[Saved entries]
┄┄┄┄┄┄

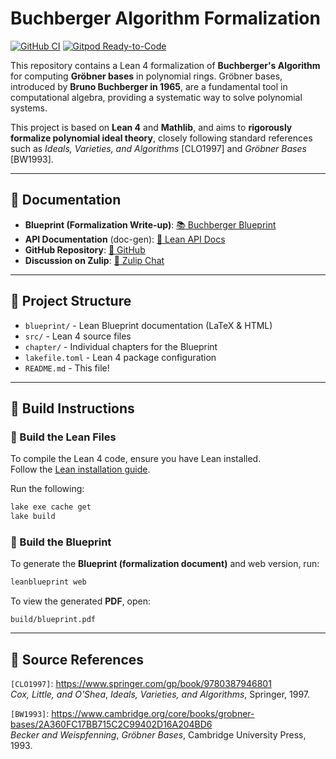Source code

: # Buchberger Algorithm Formalization

[![GitHub CI](https://github.com/Sanghyeok0/Buchberger/actions/workflows/push.yml/badge.svg)](https://github.com/Sanghyeok0/Buchberger/actions/workflows/push.yml)
[![Gitpod Ready-to-Code](https://img.shields.io/badge/Gitpod-ready--to--code-blue?logo=gitpod)](https://gitpod.io/#https://github.com/Sanghyeok0/Buchberger)

This repository contains a Lean 4 formalization of **Buchberger's Algorithm** for computing **Gröbner bases** in polynomial rings. Gröbner bases, introduced by **Bruno Buchberger in 1965**, are a fundamental tool in computational algebra, providing a systematic way to solve polynomial systems.

This project is based on **Lean 4** and **Mathlib**, and aims to **rigorously formalize polynomial ideal theory**, closely following standard references such as *Ideals, Varieties, and Algorithms* [CLO1997] and *Gröbner Bases* [BW1993].

---

## 📖 Documentation

- **Blueprint (Formalization Write-up)**: [📚 Buchberger Blueprint](https://sanghyeok0.github.io/Buchberger/blueprint/)
- **API Documentation** (doc-gen): [📜 Lean API Docs](https://sanghyeok0.github.io/Buchberger/docs/)
- **GitHub Repository**: [🔗 GitHub](https://github.com/Sanghyeok0/Buchberger)
- **Discussion on Zulip**: [💬 Zulip Chat](https://leanprover.zulipchat.com/)

---

## **📂 Project Structure**
- `blueprint/` - Lean Blueprint documentation (LaTeX & HTML)
- `src/` - Lean 4 source files
- `chapter/` - Individual chapters for the Blueprint
- `lakefile.toml` - Lean 4 package configuration
- `README.md` - This file!

---

## **🚀 Build Instructions**

### **🔹 Build the Lean Files**
To compile the Lean 4 code, ensure you have Lean installed.  
Follow the [Lean installation guide](https://leanprover-community.github.io/get_started.html).

Run the following:
```sh
lake exe cache get
lake build
```

### **🔹 Build the Blueprint**
To generate the **Blueprint (formalization document)** and web version, run:
```sh
leanblueprint web
```
To view the generated **PDF**, open:
```
build/blueprint.pdf
```

---

## **📌 Source References**

`[CLO1997]`: <https://www.springer.com/gp/book/9780387946801>  
*Cox, Little, and O'Shea*, *Ideals, Varieties, and Algorithms*, Springer, 1997.

`[BW1993]`: <https://www.cambridge.org/core/books/grobner-bases/2A360FC17BB715C2C99402D16A204BD6>  
*Becker and Weispfenning*, *Gröbner Bases*, Cambridge University Press, 1993.
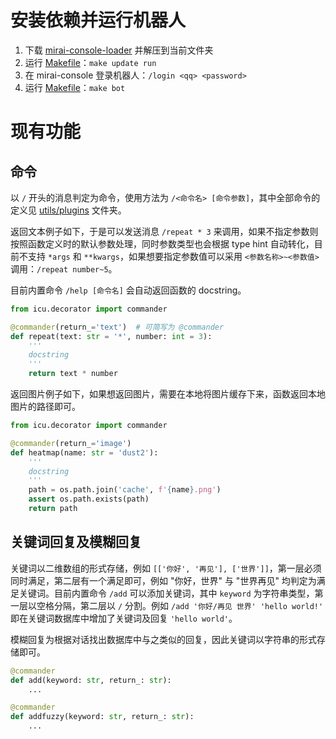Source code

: # 安装依赖并运行机器人
1. 下载 [mirai-console-loader](https://github.com/iTXTech/mirai-console-loader/releases) 并解压到当前文件夹
2. 运行 [Makefile](Makefile)：`make update run`
3. 在 mirai-console 登录机器人：`/login <qq> <password>`
4. 运行 [Makefile](Makefile)：`make bot`



# 现有功能
## 命令
以 `/` 开头的消息判定为命令，使用方法为 `/<命令名> [命令参数]`，其中全部命令的定义见 [utils/plugins](utils/plugins) 文件夹。

返回文本例子如下，于是可以发送消息 `/repeat * 3` 来调用，如果不指定参数则按照函数定义时的默认参数处理，同时参数类型也会根据 type hint 自动转化，目前不支持 `*args` 和 `**kwargs`，如果想要指定参数值可以采用 `<参数名称>~<参数值>` 调用：`/repeat number~5`。

目前内置命令 `/help [命令名]` 会自动返回函数的 docstring。

```python
from icu.decorator import commander

@commander(return_='text')  # 可简写为 @commander
def repeat(text: str = '*', number: int = 3):
    '''
    docstring
    '''
    return text * number
```

返回图片例子如下，如果想返回图片，需要在本地将图片缓存下来，函数返回本地图片的路径即可。

```python
from icu.decorator import commander

@commander(return_='image')
def heatmap(name: str = 'dust2'):
    '''
    docstring
    '''
    path = os.path.join('cache', f'{name}.png')
    assert os.path.exists(path)
    return path
```


## 关键词回复及模糊回复
关键词以二维数组的形式存储，例如 `[['你好', '再见'], ['世界']]`，第一层必须同时满足，第二层有一个满足即可，例如 "你好，世界" 与 "世界再见" 均判定为满足关键词。目前内置命令 `/add` 可以添加关键词，其中 `keyword` 为字符串类型，第一层以空格分隔，第二层以 `/` 分割。例如 `/add '你好/再见 世界' 'hello world!'` 即在关键词数据库中增加了关键词及回复 `'hello world'`。

模糊回复为根据对话找出数据库中与之类似的回复，因此关键词以字符串的形式存储即可。

```python
@commander
def add(keyword: str, return_: str):
    ...

@commander
def addfuzzy(keyword: str, return_: str):
    ...
```

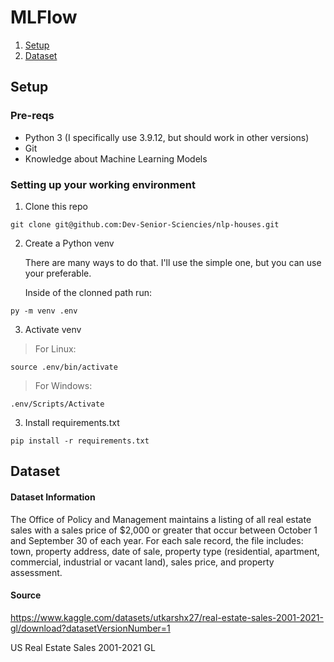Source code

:# MLFlow

1. [Setup](#setup)
2. [Dataset](#dataset)

## Setup

### Pre-reqs

* Python 3 (I specifically use 3.9.12, but should work in other versions)
* Git
* Knowledge about Machine Learning Models

### Setting up your working environment

1. Clone this repo

```console
git clone git@github.com:Dev-Senior-Sciencies/nlp-houses.git
```

2. Create a Python venv

    There are many ways to do that. I'll use the simple one, but you can use your preferable.

    Inside of the clonned path run:

```console
py -m venv .env
```

3. Activate venv

> For Linux:
```console
source .env/bin/activate
```

> For Windows:

```console
.env/Scripts/Activate
```


3. Install requirements.txt

```console
pip install -r requirements.txt
```

## Dataset

#### Dataset Information

The Office of Policy and Management maintains a listing of all real estate sales with a sales price of $2,000 or greater that occur between October 1 and September 30 of each year. For each sale record, the file includes: town, property address, date of sale, property type (residential, apartment, commercial, industrial or vacant land), sales price, and property assessment.

#### Source

https://www.kaggle.com/datasets/utkarshx27/real-estate-sales-2001-2021-gl/download?datasetVersionNumber=1

US Real Estate Sales 2001-2021 GL
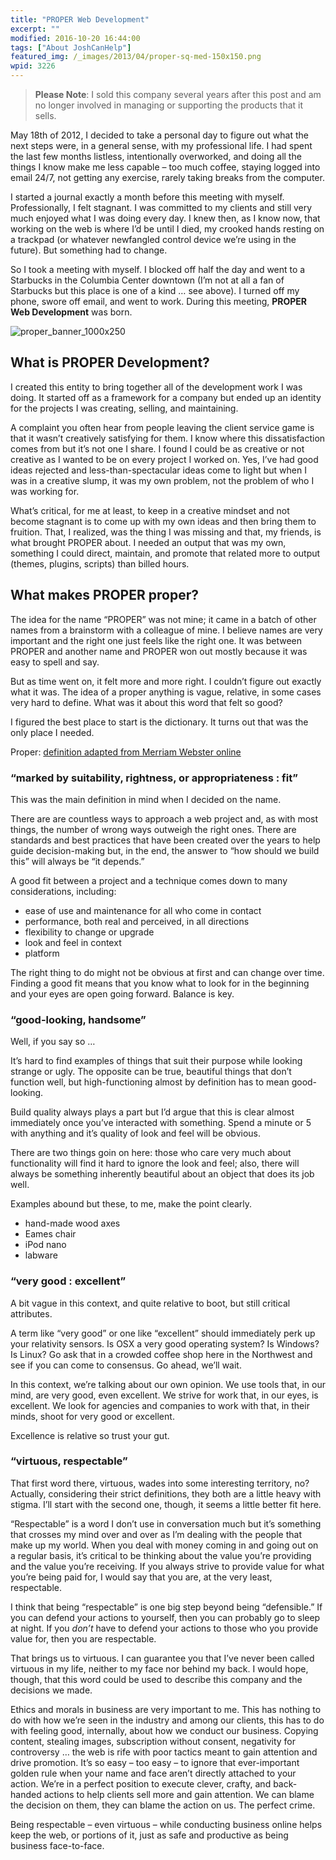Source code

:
 ```yaml
---
title: "PROPER Web Development"
excerpt: ""
modified: 2016-10-20 16:44:00
tags: ["About JoshCanHelp"]
featured_img: /_images/2013/04/proper-sq-med-150x150.png
wpid: 3226
---
```



> **Please Note**: I sold this company several years after this post and am no longer involved in managing or supporting the products that it sells. 

May 18th of 2012, I decided to take a personal day to figure out what the next steps were, in a general sense, with my professional life. I had spent the last few months listless, intentionally overworked, and doing all the things I know make me less capable – too much coffee, staying logged into email 24/7, not getting any exercise, rarely taking breaks from the computer.

I started a journal exactly a month before this meeting with myself. Professionally, I felt stagnant. I was committed to my clients and still very much enjoyed what I was doing every day. I knew then, as I know now, that working on the web is where I’d be until I died, my crooked hands resting on a trackpad (or whatever newfangled control device we’re using in the future). But something had to change.

So I took a meeting with myself. I blocked off half the day and went to a Starbucks in the Columbia Center downtown (I’m not at all a fan of Starbucks but this place is one of a kind … see above). I turned off my phone, swore off email, and went to work. During this meeting, **PROPER Web Development** was born.

![proper_banner_1000x250](/_images/2013/04/proper_banner_1000x250.png)

What is PROPER Development?
---------------------------

I created this entity to bring together all of the development work I was doing. It started off as a framework for a company but ended up an identity for the projects I was creating, selling, and maintaining.

A complaint you often hear from people leaving the client service game is that it wasn’t creatively satisfying for them. I know where this dissatisfaction comes from but it’s not one I share. I found I could be as creative or not creative as I wanted to be on every project I worked on. Yes, I’ve had good ideas rejected and less-than-spectacular ideas come to light but when I was in a creative slump, it was my own problem, not the problem of who I was working for.

What’s critical, for me at least, to keep in a creative mindset and not become stagnant is to come up with my own ideas and then bring them to fruition. That, I realized, was the thing I was missing and that, my friends, is what brought PROPER about. I needed an output that was my own, something I could direct, maintain, and promote that related more to output (themes, plugins, scripts) than billed hours.

What makes PROPER proper?
-------------------------

The idea for the name “PROPER” was not mine; it came in a batch of other names from a brainstorm with a colleague of mine. I believe names are very important and the right one just feels like the right one. It was between PROPER and another name and PROPER won out mostly because it was easy to spell and say.

But as time went on, it felt more and more right. I couldn’t figure out exactly what it was. The idea of a proper anything is vague, relative, in some cases very hard to define. What was it about this word that felt so good?

I figured the best place to start is the dictionary. It turns out that was the only place I needed.

Proper: [definition adapted from Merriam Webster online](http://www.merriam-webster.com/dictionary/proper)

### “marked by suitability, rightness, or appropriateness : fit”

This was the main definition in mind when I decided on the name.

There are are countless ways to approach a web project and, as with most things, the number of wrong ways outweigh the right ones. There are standards and best practices that have been created over the years to help guide decision-making but, in the end, the answer to “how should we build this” will always be “it depends.”

A good fit between a project and a technique comes down to many considerations, including:

- ease of use and maintenance for all who come in contact
- performance, both real and perceived, in all directions
- flexibility to change or upgrade
- look and feel in context
- platform

The right thing to do might not be obvious at first and can change over time. Finding a good fit means that you know what to look for in the beginning and your eyes are open going forward. Balance is key.

### “good-looking, handsome”

Well, if you say so …

It’s hard to find examples of things that suit their purpose while looking strange or ugly. The opposite can be true, beautiful things that don’t function well, but high-functioning almost by definition has to mean good-looking.

Build quality always plays a part but I’d argue that this is clear almost immediately once you’ve interacted with something. Spend a minute or 5 with anything and it’s quality of look and feel will be obvious.

There are two things goin on here: those who care very much about functionality will find it hard to ignore the look and feel; also, there will always be something inherently beautiful about an object that does its job well.

Examples abound but these, to me, make the point clearly.

- hand-made wood axes
- Eames chair
- iPod nano
- labware

### “very good : excellent”

A bit vague in this context, and quite relative to boot, but still critical attributes.

A term like “very good” or one like “excellent” should immediately perk up your relativity sensors. Is OSX a very good operating system? Is Windows? Is Linux? Go ask that in a crowded coffee shop here in the Northwest and see if you can come to consensus. Go ahead, we’ll wait.

In this context, we’re talking about our own opinion. We use tools that, in our mind, are very good, even excellent. We strive for work that, in our eyes, is excellent. We look for agencies and companies to work with that, in their minds, shoot for very good or excellent.

Excellence is relative so trust your gut.

### “virtuous, respectable”

That first word there, virtuous, wades into some interesting territory, no? Actually, considering their strict definitions, they both are a little heavy with stigma. I’ll start with the second one, though, it seems a little better fit here.

“Respectable” is a word I don’t use in conversation much but it’s something that crosses my mind over and over as I’m dealing with the people that make up my world. When you deal with money coming in and going out on a regular basis, it’s critical to be thinking about the value you’re providing and the value you’re receiving. If you always strive to provide value for what you’re being paid for, I would say that you are, at the very least, respectable.

I think that being “respectable” is one big step beyond being “defensible.” If you can defend your actions to yourself, then you can probably go to sleep at night. If you *don’t* have to defend your actions to those who you provide value for, then you are respectable.

That brings us to virtuous. I can guarantee you that I’ve never been called virtuous in my life, neither to my face nor behind my back. I would hope, though, that this word could be used to describe this company and the decisions we made.

Ethics and morals in business are very important to me. This has nothing to do with how we’re seen in the industry and among our clients, this has to do with feeling good, internally, about how we conduct our business. Copying content, stealing images, subscription without consent, negativity for controversy … the web is rife with poor tactics meant to gain attention and drive promotion. It’s so easy – too easy – to ignore that ever-important golden rule when your name and face aren’t directly attached to your action. We’re in a perfect position to execute clever, crafty, and back-handed actions to help clients sell more and gain attention. We can blame the decision on them, they can blame the action on us. The perfect crime.

Being respectable – even virtuous – while conducting business online helps keep the web, or portions of it, just as safe and productive as being business face-to-face.
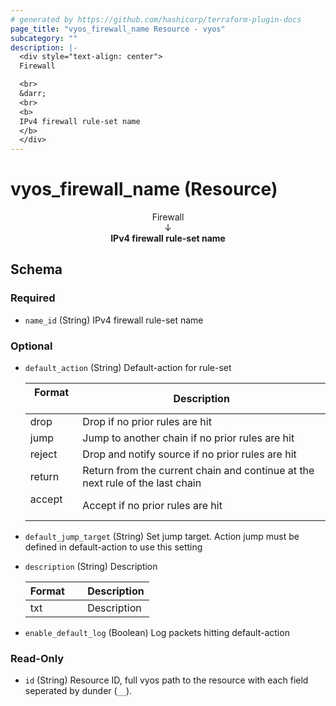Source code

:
 ```yaml
---
# generated by https://github.com/hashicorp/terraform-plugin-docs
page_title: "vyos_firewall_name Resource - vyos"
subcategory: ""
description: |-
  <div style="text-align: center">
  Firewall

  <br>
  &darr;
  <br>
  <b>
  IPv4 firewall rule-set name
  </b>
  </div>
---
```


# vyos_firewall_name (Resource)

<div style="text-align: center">
Firewall

<br>
&darr;
<br>
<b>
IPv4 firewall rule-set name
</b>
</div>



<!-- schema generated by tfplugindocs -->
## Schema

### Required

- `name_id` (String) IPv4 firewall rule-set name

### Optional

- `default_action` (String) Default-action for rule-set

    |  Format &emsp; | Description  |
    |----------|---------------|
    |  drop  &emsp; |  Drop if no prior rules are hit  |
    |  jump  &emsp; |  Jump to another chain if no prior rules are hit  |
    |  reject  &emsp; |  Drop and notify source if no prior rules are hit  |
    |  return  &emsp; |  Return from the current chain and continue at the next rule of the last chain  |
    |  accept  &emsp; |  Accept if no prior rules are hit  |
- `default_jump_target` (String) Set jump target. Action jump must be defined in default-action to use this setting
- `description` (String) Description

    |  Format &emsp; | Description  |
    |----------|---------------|
    |  txt  &emsp; |  Description  |
- `enable_default_log` (Boolean) Log packets hitting default-action

### Read-Only

- `id` (String) Resource ID, full vyos path to the resource with each field seperated by dunder (`__`).
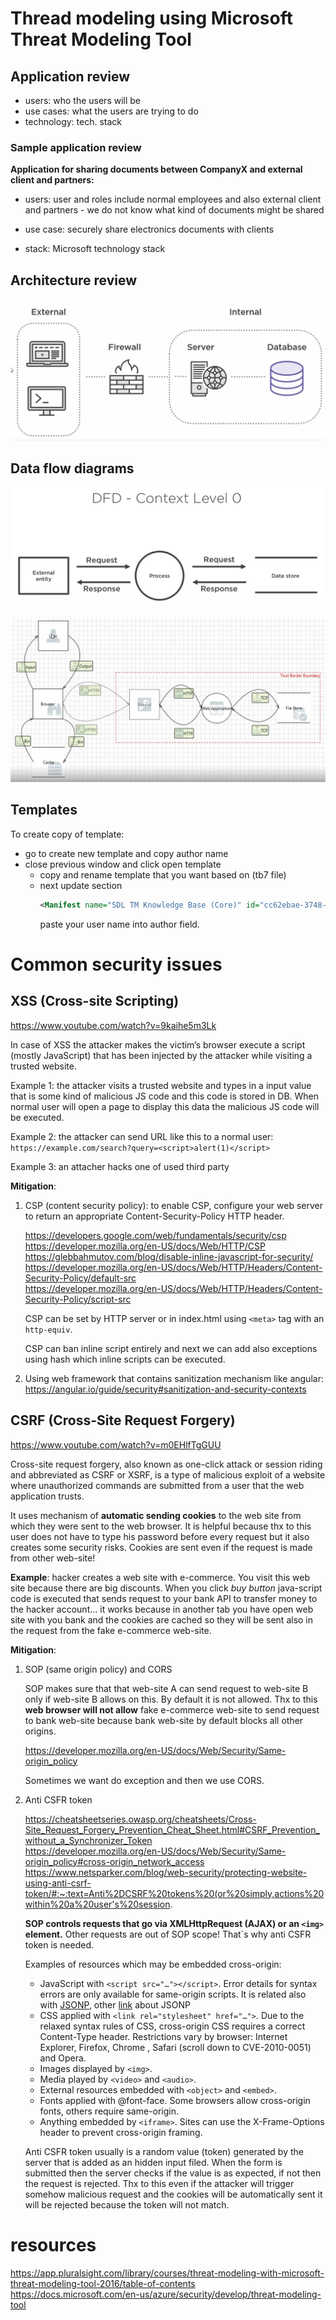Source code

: # Thread modeling using Microsoft Threat Modeling Tool

## Application review

* users: who the users will be
* use cases: what the users are trying to do
* technology: tech. stack

### Sample application review

**Application for sharing documents between CompanyX and external client and partners:**

* users: user and roles include normal employees and also external client and partners - we do not know what kind of documents might be shared

* use case: securely share electronics documents with clients

* stack: Microsoft technology stack

## Architecture review 

![001-thread-modeling-arch-review.png](images/001-thread-modeling-arch-review.png)

## Data flow diagrams

![002-thread-modeling-dfd-level0.png](images/002-thread-modeling-dfd-level0.png)

![002-thread-modeling-dfd.png](images/002-thread-modeling-dfd.png)

## Templates

To create copy of template:

* go to create new template and copy author name
* close previous window and click open template
  * copy and rename template that you want based on (tb7 file)
  * next update section 
    ```xml
    <Manifest name="SDL TM Knowledge Base (Core)" id="cc62ebae-3748-431e-b1df-f4220dc9003f" version="4.1.0.11" author="TwC MSEC" />
    ```
    paste your user name into author field.

# Common security issues

## XSS (Cross-site Scripting)

https://www.youtube.com/watch?v=9kaihe5m3Lk

In case of XSS the attacker makes the victim’s browser execute a script (mostly JavaScript) that has been injected by the attacker while visiting a trusted website.

Example 1: the attacker visits a trusted website and types in a input value that is some kind of malicious JS code and this code is stored in DB. When normal user will open a page to display this data the malicious JS code will be executed.

Example 2: the attacker can send URL like this to a normal user: ```https://example.com/search?query=<script>alert(1)</script>```

Example 3: an attacher hacks one of used third party 

**Mitigation**: 

1. CSP (content security policy): to enable CSP, configure your web server to return an appropriate Content-Security-Policy HTTP header.   

   https://developers.google.com/web/fundamentals/security/csp   
   https://developer.mozilla.org/en-US/docs/Web/HTTP/CSP   
   https://glebbahmutov.com/blog/disable-inline-javascript-for-security/   
   https://developer.mozilla.org/en-US/docs/Web/HTTP/Headers/Content-Security-Policy/default-src   
   https://developer.mozilla.org/en-US/docs/Web/HTTP/Headers/Content-Security-Policy/script-src   

   CSP can be set by HTTP server or in index.html using ```<meta>``` tag with an ```http-equiv```.

   CSP can ban inline script entirely and next we can add also exceptions using hash which inline scripts can be executed.

2. Using web framework that contains sanitization mechanism like angular: https://angular.io/guide/security#sanitization-and-security-contexts


## CSRF (Cross-Site Request Forgery)

https://www.youtube.com/watch?v=m0EHlfTgGUU

Cross-site request forgery, also known as one-click attack or session riding and abbreviated as CSRF or XSRF, is a type of malicious exploit of a website where unauthorized commands are submitted from a user that the web application trusts.

It uses mechanism of **automatic sending cookies** to the web site from which they were sent to the web browser. It is helpful because thx to this user does not have to type his password before every request but it also creates some security risks. Cookies are sent even if the request is made from other web-site!

**Example**: hacker creates a web site with e-commerce. You visit this web site because there are big discounts. When you click _buy button_ java-script code is executed that sends request to your bank API to transfer money to the hacker account... it works because in another tab you have open web site with you bank and the cookies are cached so they will be sent also in the request from the fake e-commerce web-site.

**Mitigation**:

1. SOP (same origin policy) and CORS
   
   SOP makes sure that that web-site A can send request to web-site B only if web-site B allows on this. By default it is not allowed.
   Thx to this **web browser will not allow** fake e-commerce web-site to send request to bank web-site because bank web-site by default blocks all other origins.

   https://developer.mozilla.org/en-US/docs/Web/Security/Same-origin_policy

   Sometimes we want do exception and then we use CORS.


2. Anti CSFR token

   https://cheatsheetseries.owasp.org/cheatsheets/Cross-Site_Request_Forgery_Prevention_Cheat_Sheet.html#CSRF_Prevention_without_a_Synchronizer_Token   
   https://developer.mozilla.org/en-US/docs/Web/Security/Same-origin_policy#cross-origin_network_access   
   https://www.netsparker.com/blog/web-security/protecting-website-using-anti-csrf-token/#:~:text=Anti%2DCSRF%20tokens%20(or%20simply,actions%20within%20a%20user's%20session.   

   **SOP controls requests that go via XMLHttpRequest (AJAX) or an ```<img>``` element.** Other requests are out of SOP scope! That`s why anti CSFR token is needed.

   Examples of resources which may be embedded cross-origin:
   * JavaScript with ```<script src="…"></script>```. Error details for    syntax errors are only available for same-origin scripts.
   It is related also with [JSONP](https://stackoverflow.com/a/2067584), other [link](https://www.w3schools.com/js/js_json_jsonp.asp#:~:text=JSONP%20stands%20for%20JSON%20with,instead%20of%20the%20XMLHttpRequest%20object.) about JSONP
   * CSS applied with ```<link rel="stylesheet" href="…">```. Due to the relaxed syntax rules of CSS, cross-origin CSS requires a correct Content-Type header. Restrictions vary by browser: Internet Explorer, Firefox, Chrome , Safari (scroll down to CVE-2010-0051) and Opera.
   * Images displayed by ```<img>```.
   * Media played by ```<video>``` and ```<audio>```.
   * External resources embedded with ```<object>``` and ```<embed>```.
   * Fonts applied with @font-face. Some browsers allow cross-origin fonts, others require same-origin.
   * Anything embedded by ```<iframe>```. Sites can use the X-Frame-Options header to prevent cross-origin framing.

   Anti CSFR token usually is a random value (token) generated by the server that is added as an hidden input filed. When the form is submitted then the server checks if the value is as expected, if not then the request is rejected. Thx to this even if the attacker will trigger somehow malicious request and the cookies will be automatically sent it will be rejected because the token will not match.

# resources
https://app.pluralsight.com/library/courses/threat-modeling-with-microsoft-threat-modeling-tool-2016/table-of-contents   
https://docs.microsoft.com/en-us/azure/security/develop/threat-modeling-tool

┄┄┄┄┄┄

Action item →
Retype, exactly and in full, the lines above from the one containing "External resources embedded" through the one containing "prevent cross-origin framing.".

Answer section →
   * External resources embedded with ```<object>``` and ```<embed>```.
   * Fonts applied with @font-face. Some browsers allow cross-origin fonts, others require same-origin.
   * Anything embedded by ```<iframe>```. Sites can use the X-Frame-Options header to prevent cross-origin framing.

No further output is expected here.